Gadolinium-157 has the highest thermal-neutron capture cross-section among any stable nuclide. Based on my layman's understanding of neutron capture – particularly the fact that (I assume) neutrons don't much care about electron shells – I would have guessed that neutron capture cross-section would be proportional to either:

  1. Size of the nucleus. I.e., strictly increasing with (N+Z).
  2. Density of the solid.

Gadolinium is middling with respect to both properties. So what is it about the phenomenon of neutron capture that results in the cross-sectional peak for promethium through gadolinium?

Neutron Cross Section of elements by atomic number


2 Answers 2


Welcome to the world of nuclear physics, where the answer is "It's a little more complicated than that."

  1. Density of the solid

You can rule this out: cross sections are tabulated per target atom.

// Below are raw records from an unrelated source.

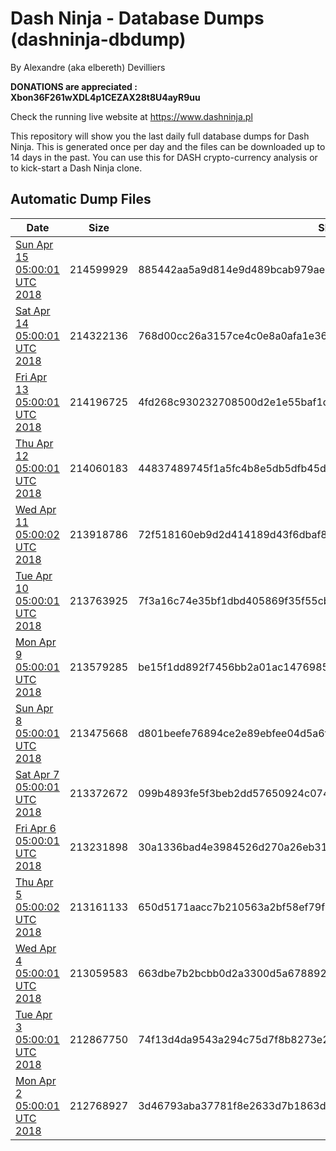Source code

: # Dash Ninja - Database Dumps (dashninja-dbdump)
By Alexandre (aka elbereth) Devilliers

**DONATIONS are appreciated : Xbon36F261wXDL4p1CEZAX28t8U4ayR9uu**

Check the running live website at https://www.dashninja.pl

This repository will show you the last daily full database dumps for Dash Ninja. This is generated once per day and the files can be downloaded up to 14 days in the past.
You can use this for DASH crypto-currency analysis or to kick-start a Dash Ninja clone.


## Automatic Dump Files
| Date | Size | SHA256 |
|--|--|--|
| [Sun Apr 15 05:00:01 UTC 2018](https://transfer.sh/9CkKN/dashninja-dbdump-20180415070001.tar.bz2) | 214599929 | 885442aa5a9d814e9d489bcab979ae5d46d1340c94a5dd4675ded7e5e9e36187 | 
| [Sat Apr 14 05:00:01 UTC 2018](https://transfer.sh/bAg9h/dashninja-dbdump-20180414070001.tar.bz2) | 214322136 | 768d00cc26a3157ce4c0e8a0afa1e368540433a902ab32191c84a04bc8d1fb92 | 
| [Fri Apr 13 05:00:01 UTC 2018](https://transfer.sh/DzAcS/dashninja-dbdump-20180413070001.tar.bz2) | 214196725 | 4fd268c930232708500d2e1e55baf1d111efac11b0d2ab9860abf32074481763 | 
| [Thu Apr 12 05:00:01 UTC 2018](https://transfer.sh/iVs2M/dashninja-dbdump-20180412070001.tar.bz2) | 214060183 | 44837489745f1a5fc4b8e5db5dfb45de2e4a9fc932497d52f31af20ef08c7278 | 
| [Wed Apr 11 05:00:02 UTC 2018](https://transfer.sh/9SAla/dashninja-dbdump-20180411070001.tar.bz2) | 213918786 | 72f518160eb9d2d414189d43f6dbaf8432385b188da6da854ec5bc6bc9b9250c | 
| [Tue Apr 10 05:00:01 UTC 2018](https://transfer.sh/cxGsI/dashninja-dbdump-20180410070001.tar.bz2) | 213763925 | 7f3a16c74e35bf1dbd405869f35f55cb785903a1c8dcce9afa99502049c39d29 | 
| [Mon Apr  9 05:00:01 UTC 2018](https://transfer.sh/13sTNf/dashninja-dbdump-20180409070001.tar.bz2) | 213579285 | be15f1dd892f7456bb2a01ac1476985d184fae2b09d9d196a8455aee3982d319 | 
| [Sun Apr  8 05:00:01 UTC 2018](https://transfer.sh/oYG4m/dashninja-dbdump-20180408070001.tar.bz2) | 213475668 | d801beefe76894ce2e89ebfee04d5a6fc0683c089e3277fe790644321c7da9d1 | 
| [Sat Apr  7 05:00:01 UTC 2018](https://transfer.sh/rKv20/dashninja-dbdump-20180407070001.tar.bz2) | 213372672 | 099b4893fe5f3beb2dd57650924c074bfca0b5c0aa211707a3dd42fd4ed99162 | 
| [Fri Apr  6 05:00:01 UTC 2018](https://transfer.sh/NRUJc/dashninja-dbdump-20180406070001.tar.bz2) | 213231898 | 30a1336bad4e3984526d270a26eb31f70efa6f8a6ced12bfcce09b749d63d6a8 | 
| [Thu Apr  5 05:00:02 UTC 2018](https://transfer.sh/352kw/dashninja-dbdump-20180405070001.tar.bz2) | 213161133 | 650d5171aacc7b210563a2bf58ef79f091df9ace7867cb6839ea69ac2e33e0b6 | 
| [Wed Apr  4 05:00:01 UTC 2018](https://transfer.sh/aRl4M/dashninja-dbdump-20180404070001.tar.bz2) | 213059583 | 663dbe7b2bcbb0d2a3300d5a6788924d30caf3cf4c924ed4f961a2d1fd619206 | 
| [Tue Apr  3 05:00:01 UTC 2018](https://transfer.sh/Syojs/dashninja-dbdump-20180403070001.tar.bz2) | 212867750 | 74f13d4da9543a294c75d7f8b8273e29e1d645ec397f781842c9339aeed54e55 | 
| [Mon Apr  2 05:00:01 UTC 2018](https://transfer.sh/p0rcS/dashninja-dbdump-20180402070001.tar.bz2) | 212768927 | 3d46793aba37781f8e2633d7b1863db3ea6d5ae96907590444fac5324dbd216e | 
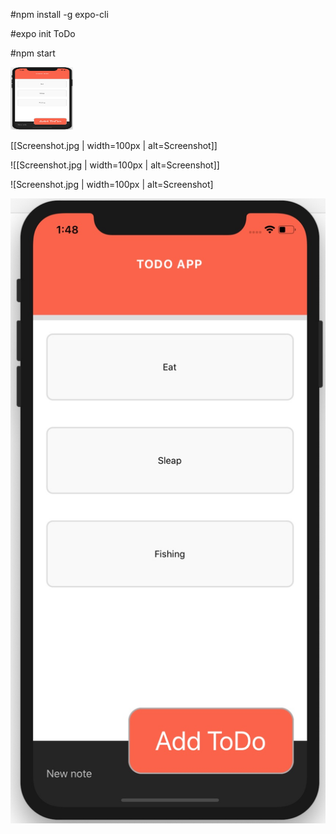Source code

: #npm install -g expo-cli

#expo init ToDo

#npm start

<img src="Screenshot.jpg" width="100" height="100">

[[Screenshot.jpg | width=100px | alt=Screenshot]]

![[Screenshot.jpg | width=100px | alt=Screenshot]]

![Screenshot.jpg | width=100px | alt=Screenshot]

![Image description](Screenshot.jpg)
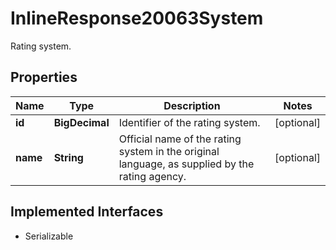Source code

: 

# InlineResponse20063System

Rating system.

## Properties

Name | Type | Description | Notes
------------ | ------------- | ------------- | -------------
**id** | **BigDecimal** | Identifier of the rating system. |  [optional]
**name** | **String** | Official name of the rating system in the original language, as supplied by the rating agency. |  [optional]


## Implemented Interfaces

* Serializable


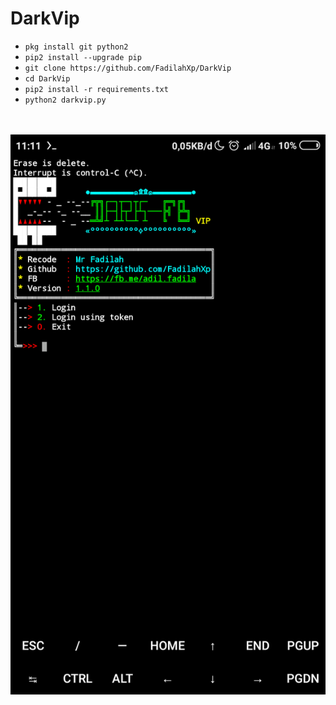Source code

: # DarkVip

<ul>
<li><code>pkg install git python2</code></li>
<li><code>pip2 install --upgrade pip</code></li>
<li><code>git clone https://github.com/FadilahXp/DarkVip</code></li>
<li><code>cd DarkVip</code></li>
<li><code>pip2 install -r requirements.txt</code></li>
<li><code>python2 darkvip.py</code></li>
</ul>
<br />
<br />
<img src="https://github.com/FadilahXp/DarkVip/raw/master/Screenshot_2020-09-10-11-11-48-801_com.termux.png" />

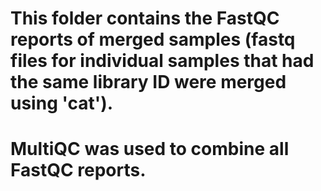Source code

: # This folder contains the FastQC reports of merged samples (fastq files for individual samples that had the same library ID were merged using 'cat').
# MultiQC was used to combine all FastQC reports.

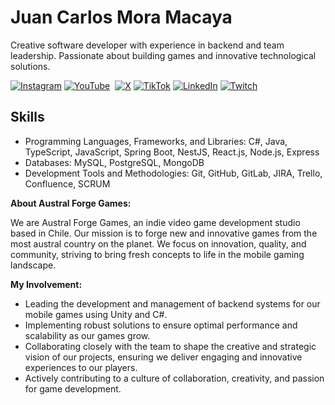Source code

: # Juan Carlos Mora Macaya

Creative software developer with experience in backend and team leadership. Passionate about building games and innovative technological solutions.

[![Instagram](https://img.shields.io/badge/Instagram-E4405F?style=for-the-badge&logo=instagram&logoColor=white)](https://www.instagram.com/gleymsku)
[![YouTube](https://img.shields.io/badge/YouTube-FF0000?style=for-the-badge&logo=youtube&logoColor=white)](https://www.youtube.com/@Gleymsku) 
[![X](https://img.shields.io/badge/X-1DA1F2?style=for-the-badge&logo=x&logoColor=white)](https://x.com/gleymsku)
[![TikTok](https://img.shields.io/badge/TikTok-000000?style=for-the-badge&logo=tiktok&logoColor=white)](https://www.tiktok.com/@gleymsku_dev)
[![LinkedIn](https://img.shields.io/badge/LinkedIn-0077B5?style=for-the-badge&logo=linkedin&logoColor=white)](https://linkedin.com/in/gleymsku)
[![Twitch](https://img.shields.io/badge/Twitch-9146FF?style=for-the-badge&logo=twitch&logoColor=white)](https://www.twitch.tv/gleymsku)

## Skills

* Programming Languages, Frameworks, and Libraries: C#, Java, TypeScript, JavaScript, Spring Boot, NestJS, React.js, Node.js, Express
* Databases: MySQL, PostgreSQL, MongoDB
* Development Tools and Methodologies: Git, GitHub, GitLab, JIRA, Trello, Confluence, SCRUM

**About Austral Forge Games:**

We are Austral Forge Games, an indie video game development studio based in Chile. Our mission is to forge new and innovative games from the most austral country on the planet. We focus on innovation, quality, and community, striving to bring fresh concepts to life in the mobile gaming landscape.

**My Involvement:**

* Leading the development and management of backend systems for our mobile games using Unity and C#.
* Implementing robust solutions to ensure optimal performance and scalability as our games grow.
* Collaborating closely with the team to shape the creative and strategic vision of our projects, ensuring we deliver engaging and innovative experiences to our players.
* Actively contributing to a culture of collaboration, creativity, and passion for game development.
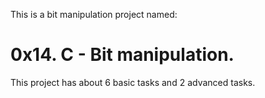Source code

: This is a bit manipulation project named:
# 0x14. C - Bit manipulation.

This project has about 6 basic tasks and 2 advanced tasks.
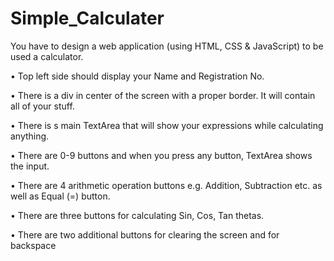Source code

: # Simple_Calculater

You have to design a web application (using HTML, CSS &amp; JavaScript) to be used a calculator. 


• Top left side should display your Name and Registration No. 

• There is a div in center of the screen with a proper border. It will contain all of your stuff. 

• There is s main TextArea that will show your expressions while calculating anything. 

• There are 0-9 buttons and when you press any button, TextArea shows the input. 

• There are 4 arithmetic operation buttons e.g. Addition, Subtraction etc. as well as Equal
(=) button. 

• There are three buttons for calculating Sin, Cos, Tan thetas. 

• There are two additional buttons for clearing the screen and for backspace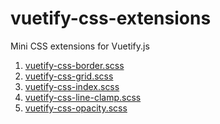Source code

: # vuetify-css-extensions

Mini CSS extensions for Vuetify.js

1. [vuetify-css-border.scss][border]
2. [vuetify-css-grid.scss][grid]
3. [vuetify-css-index.scss][index]
4. [vuetify-css-line-clamp.scss][line-clamp]
5. [vuetify-css-opacity.scss][opacity]

[vuetify]: https://vuetifyjs.com/en/
[border]: ../../src/sass/extends/extends/vuetify-css-border.scss
[grid]: ../../src/sass/extends/vuetify-css-grid.scss
[index]: ../../src/sass/extends/vuetify-css-index.scss
[line-clamp]: ../../src/sass/extends/vuetify-css-line-clamp.scss
[opacity]: ../../src/sass/extends/vuetify-css-opacity.scss
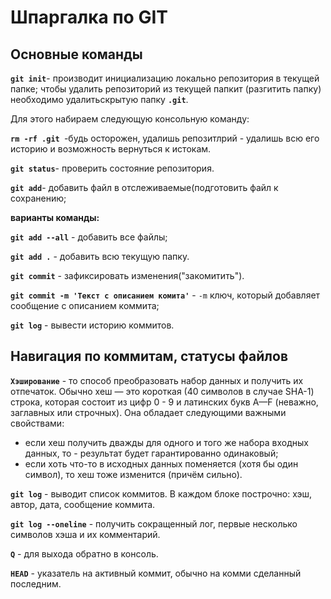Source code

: # Шпаргалка по GIT

## Основные команды
__`git init`__- производит инициализацию локально репозитория в текущей папке;
чтобы удалить репозиторий из текущей папкит (разгитить папку) необходимо удалитьскрытую папку __`.git`__.  

Для этого набираем следующую консольную команду:  

__`rm -rf .git `__-будь осторожен, удалишь репозитлрий - удалишь всю его историю и возможность вернуться к истокам.  

__`git status`__- проверить состояние репозитория.  

__`git add`__- добавить файл в отслеживаемые(подготовить файл к сохранению;  

__варианты команды:__  

__`git add --all`__ - добавить все файлы;  

__`git add .`__ - добавить всю текущую папку.  

__`git commit`__ - зафиксировать изменения("закомитить").  

__`git commit -m 'Текст с описанием комита'`__ -  `-m` ключ, который добавляет сообщение с описанием коммита;  

__`git log`__ - вывести историю коммитов.

## Навигация по коммитам, статусы файлов

__`Хэширование`__ - то способ преобразовать набор данных и получить их отпечаток.
Обычно хеш — это короткая (40 символов в случае SHA-1) строка, которая состоит из цифр 0 - 9 и латинских букв A—F (неважно, заглавных или строчных). Она обладает следующими важными свойствами:  

- если хеш получить дважды для одного и того же набора входных данных, то - результат будет гарантированно одинаковый;
- если хоть что-то в исходных данных поменяется (хотя бы один символ), то хеш тоже изменится (причём сильно).  

__`git log`__ - выводит список коммитов. В каждом блоке построчно: хэш, автор, дата, сообщение коммита.

__`git log --oneline`__ - получить сокращенный лог, первые несколько символов хэша и их комментарий.  

__`Q`__ - для выхода обратно в консоль.

__`HEAD`__ - указатель на активный коммит, обычно на комми сделанный последним.


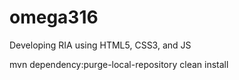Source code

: # omega316
Developing RIA using HTML5, CSS3, and JS

mvn dependency:purge-local-repository clean install
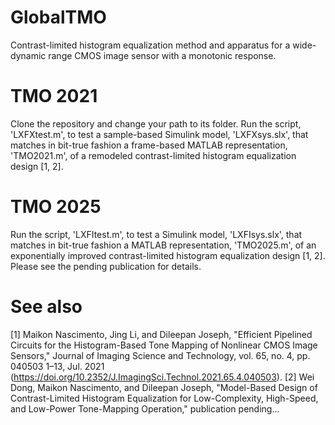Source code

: # GlobalTMO
Contrast-limited histogram equalization method and apparatus for a wide-dynamic range CMOS image sensor with a monotonic response.

# TMO 2021
Clone the repository and change your path to its folder. Run the script, 'LXFXtest.m', to test a sample-based Simulink model, 'LXFXsys.slx', that matches in bit-true fashion a frame-based MATLAB representation, 'TMO2021.m', of a remodeled contrast-limited histogram equalization design [1, 2].

# TMO 2025
Run the script, 'LXFItest.m', to test a Simulink model, 'LXFIsys.slx', that matches in bit-true fashion a MATLAB representation, 'TMO2025.m', of an exponentially improved contrast-limited histogram equalization design [1, 2]. Please see the pending publication for details.

# See also
[1] Maikon Nascimento, Jing Li, and Dileepan Joseph, "Efficient Pipelined Circuits for the Histogram-Based Tone Mapping of Nonlinear CMOS Image Sensors," Journal of Imaging Science and Technology, vol. 65, no. 4, pp. 040503 1–13, Jul. 2021 (https://doi.org/10.2352/J.ImagingSci.Technol.2021.65.4.040503).
[2] Wei Dong, Maikon Nascimento, and Dileepan Joseph, "Model-Based Design of Contrast-Limited Histogram Equalization for Low-Complexity, High-Speed, and Low-Power Tone-Mapping Operation," publication pending...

  1. Size of the nucleus, i.e., strictly increasing with (N+Z).

This is a good guess, but you miss an important feature of thermal neutron physics: the relevant size parameter isn't the diameter of the nucleus, but the size of the neutron's wavepacket --- whose scale parameter is something like the neutron's wavelength. Thermal neutrons have wavelengths of a few angstroms ($1\text{ Å} = 10^{-10}\,\rm m$), many orders of magnitude larger than the physical size of a nucleus.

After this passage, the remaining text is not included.